The current script (

scan.sh
) is taking too much time to negotiate with any one of the listed cipher below and process is stuck at that point trying to negotiate.

$ openssl ciphers -V | grep "CBC3"

0xC0,0x12 - ECDHE-RSA-DES-CBC3-SHA SSLv3 Kx=ECDH Au=RSA Enc=3DES(168) Mac=SHA1
0xC0,0x08 - ECDHE-ECDSA-DES-CBC3-SHA SSLv3 Kx=ECDH Au=ECDSA Enc=3DES(168) Mac=SHA1
0x00,0x16 - EDH-RSA-DES-CBC3-SHA SSLv3 Kx=DH Au=RSA Enc=3DES(168) Mac=SHA1
0x00,0x13 - EDH-DSS-DES-CBC3-SHA SSLv3 Kx=DH Au=DSS Enc=3DES(168) Mac=SHA1
0xC0,0x0D - ECDH-RSA-DES-CBC3-SHA SSLv3 Kx=ECDH/RSA Au=ECDH Enc=3DES(168) Mac=SHA1
0xC0,0x03 - ECDH-ECDSA-DES-CBC3-SHA SSLv3 Kx=ECDH/ECDSA Au=ECDH Enc=3DES(168) Mac=SHA1
0x00,0x0A - DES-CBC3-SHA SSLv3 Kx=RSA Au=RSA Enc=3DES(168) Mac=SHA1


Run Command :

$./scan.sh X.X.X.X

How do i exit for the any of the delaying cipher and move to the next cipher for negotiation ? Any suggestions please , I'm not familiar in Bash.

#scan.sh

#!/usr/bin/env bash

# OpenSSL requires the port number.
SERVER=$1:443
DELAY=1
ciphers=$(openssl ciphers -V | grep "CBC3" | awk '{print $3}')

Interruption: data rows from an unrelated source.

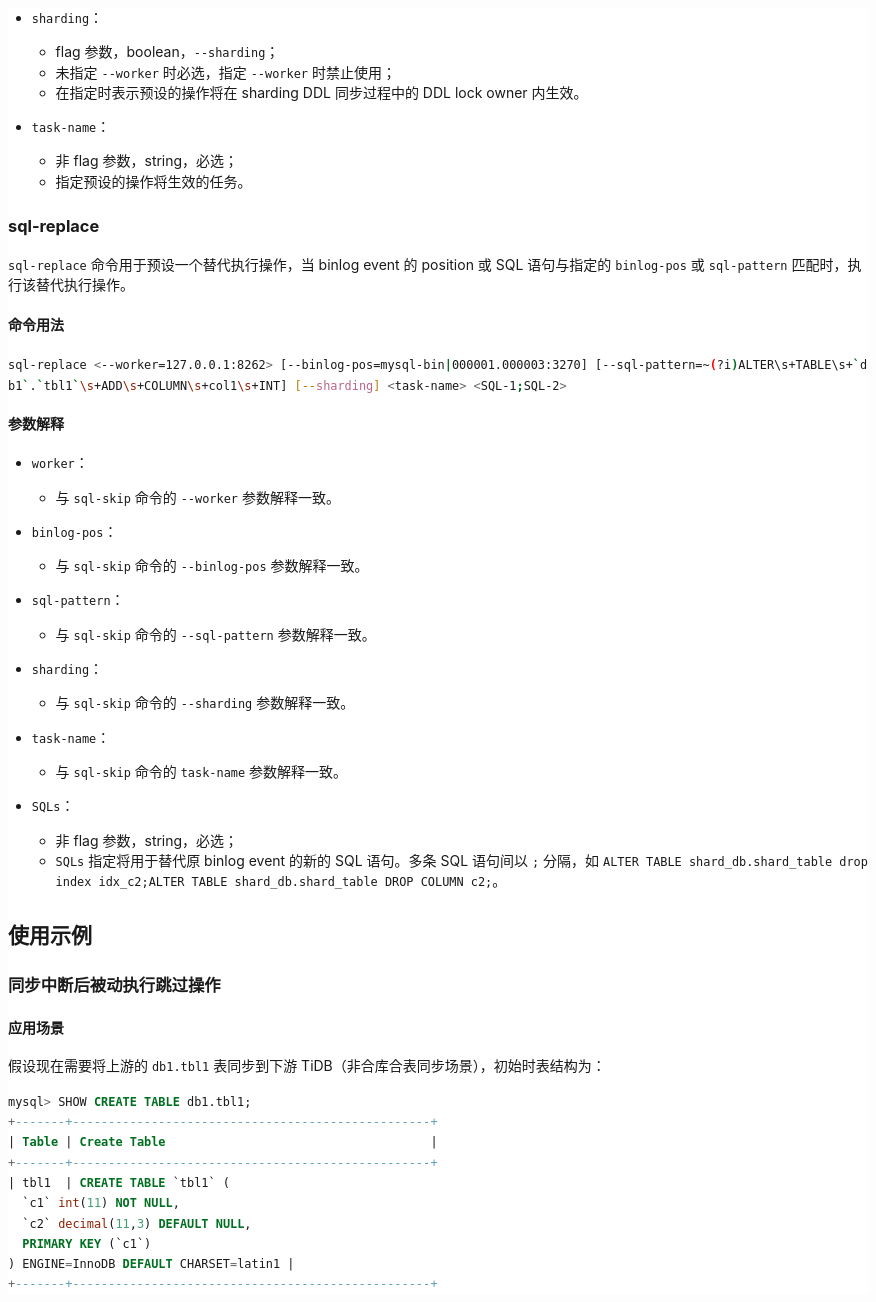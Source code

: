 + `sharding`：
    - flag 参数，boolean，`--sharding`；
    - 未指定 `--worker` 时必选，指定 `--worker` 时禁止使用；
    - 在指定时表示预设的操作将在 sharding DDL 同步过程中的 DDL lock owner 内生效。

+ `task-name`：
    - 非 flag 参数，string，必选；
    - 指定预设的操作将生效的任务。

### sql-replace

`sql-replace` 命令用于预设一个替代执行操作，当 binlog event 的 position 或 SQL 语句与指定的 `binlog-pos` 或 `sql-pattern` 匹配时，执行该替代执行操作。

#### 命令用法

```bash
sql-replace <--worker=127.0.0.1:8262> [--binlog-pos=mysql-bin|000001.000003:3270] [--sql-pattern=~(?i)ALTER\s+TABLE\s+`db1`.`tbl1`\s+ADD\s+COLUMN\s+col1\s+INT] [--sharding] <task-name> <SQL-1;SQL-2>
```

#### 参数解释

+ `worker`：
    - 与 `sql-skip` 命令的 `--worker` 参数解释一致。

+ `binlog-pos`：
    - 与 `sql-skip` 命令的 `--binlog-pos` 参数解释一致。

+ `sql-pattern`：
    - 与 `sql-skip` 命令的 `--sql-pattern` 参数解释一致。

+ `sharding`：
    - 与 `sql-skip` 命令的 `--sharding` 参数解释一致。

+ `task-name`：
    - 与 `sql-skip` 命令的 `task-name` 参数解释一致。

+ `SQLs`：
    - 非 flag 参数，string，必选；
    - `SQLs` 指定将用于替代原 binlog event 的新的 SQL 语句。多条 SQL 语句间以 `;` 分隔，如 ```ALTER TABLE shard_db.shard_table drop index idx_c2;ALTER TABLE shard_db.shard_table DROP COLUMN c2;```。

## 使用示例

### 同步中断后被动执行跳过操作

#### 应用场景

假设现在需要将上游的 `db1.tbl1` 表同步到下游 TiDB（非合库合表同步场景），初始时表结构为：

```sql
mysql> SHOW CREATE TABLE db1.tbl1;
+-------+--------------------------------------------------+
| Table | Create Table                                     |
+-------+--------------------------------------------------+
| tbl1  | CREATE TABLE `tbl1` (
  `c1` int(11) NOT NULL,
  `c2` decimal(11,3) DEFAULT NULL,
  PRIMARY KEY (`c1`)
) ENGINE=InnoDB DEFAULT CHARSET=latin1 |
+-------+--------------------------------------------------+
```
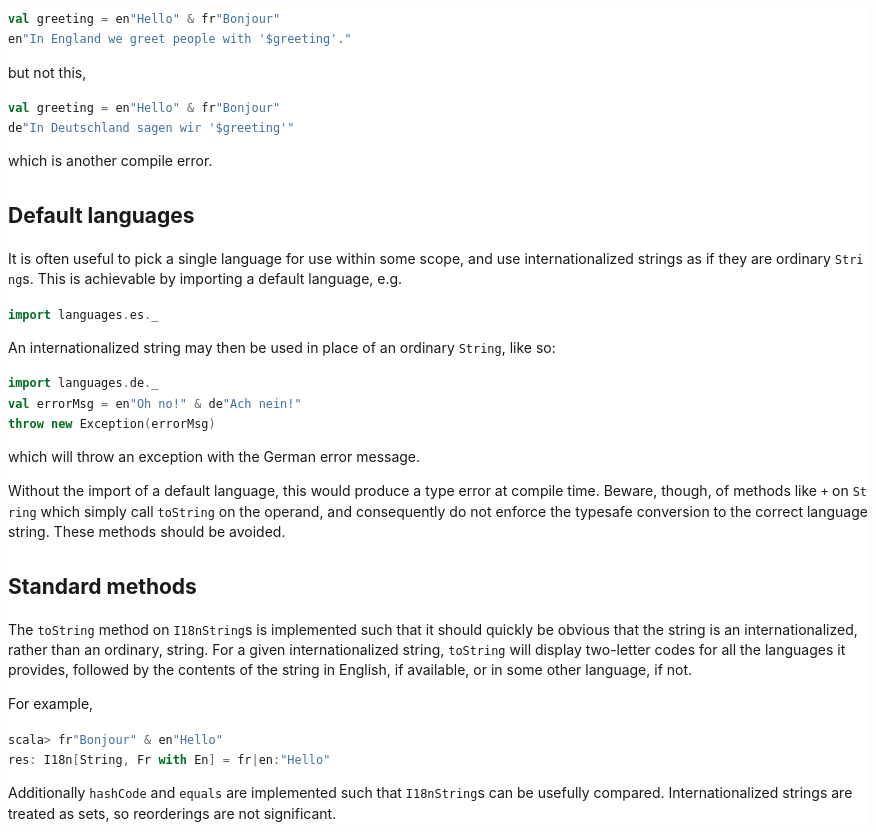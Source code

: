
 ```scala
val greeting = en"Hello" & fr"Bonjour"
en"In England we greet people with '$greeting'."
```

but not this,

```scala
val greeting = en"Hello" & fr"Bonjour"
de"In Deutschland sagen wir '$greeting'"
```

which is another compile error.

## Default languages

It is often useful to pick a single language for use within some scope, and use
internationalized strings as if they are ordinary `String`s. This is achievable
by importing a default language, e.g.

```scala
import languages.es._
```

An internationalized string may then be used in place of an ordinary `String`,
like so:

```scala
import languages.de._
val errorMsg = en"Oh no!" & de"Ach nein!"
throw new Exception(errorMsg)
```

which will throw an exception with the German error message.

Without the import of a default language, this would produce a type error at
compile time. Beware, though, of methods like `+` on `String` which simply call
`toString` on the operand, and consequently do not enforce the typesafe
conversion to the correct language string. These methods should be avoided.

## Standard methods

The `toString` method on `I18nString`s is implemented such that it should
quickly be obvious that the string is an internationalized, rather than an
ordinary, string. For a given internationalized string, `toString` will display
two-letter codes for all the languages it provides, followed by the contents of
the string in English, if available, or in some other language, if not.

For example,

```scala
scala> fr"Bonjour" & en"Hello"
res: I18n[String, Fr with En] = fr|en:"Hello"
```

Additionally `hashCode` and `equals` are implemented such that `I18nString`s
can be usefully compared. Internationalized strings are treated as sets, so
reorderings are not significant.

for cipher in ${ciphers[@]}
do
echo -n Testing $cipher...
result=$(echo -n | openssl s_client -cipher "$cipher" -connect $SERVER 2>&1)
if [[ "$result" =~ ":error:" ]] ; then
error=$(echo -n $result | cut -d':' -f6)
echo NO \($error\)
else
if [[ "$result" =~ "Cipher is ${cipher}" || "$result" =~ "Cipher :" ]] ; then
echo YES
else
echo UNKNOWN RESPONSE
echo $result
fi
fi
sleep $DELAY
done

Answer

First you could make ciphers an array like below for a neater look?

ciphers=( $(openssl ciphers -V | grep "CBC3" | awk '{print $3}') )

then do something like

result="$(timeout 10s openssl s_client -cipher "${cipher[@]" -connect "$SERVER" 2>&1)" 

Notes

  • timeout 10s waits 10s for the command to finish else kills it
  • Double quote the variables like "$SERVER" and make script variables lower case so that it won't conflict with system variables.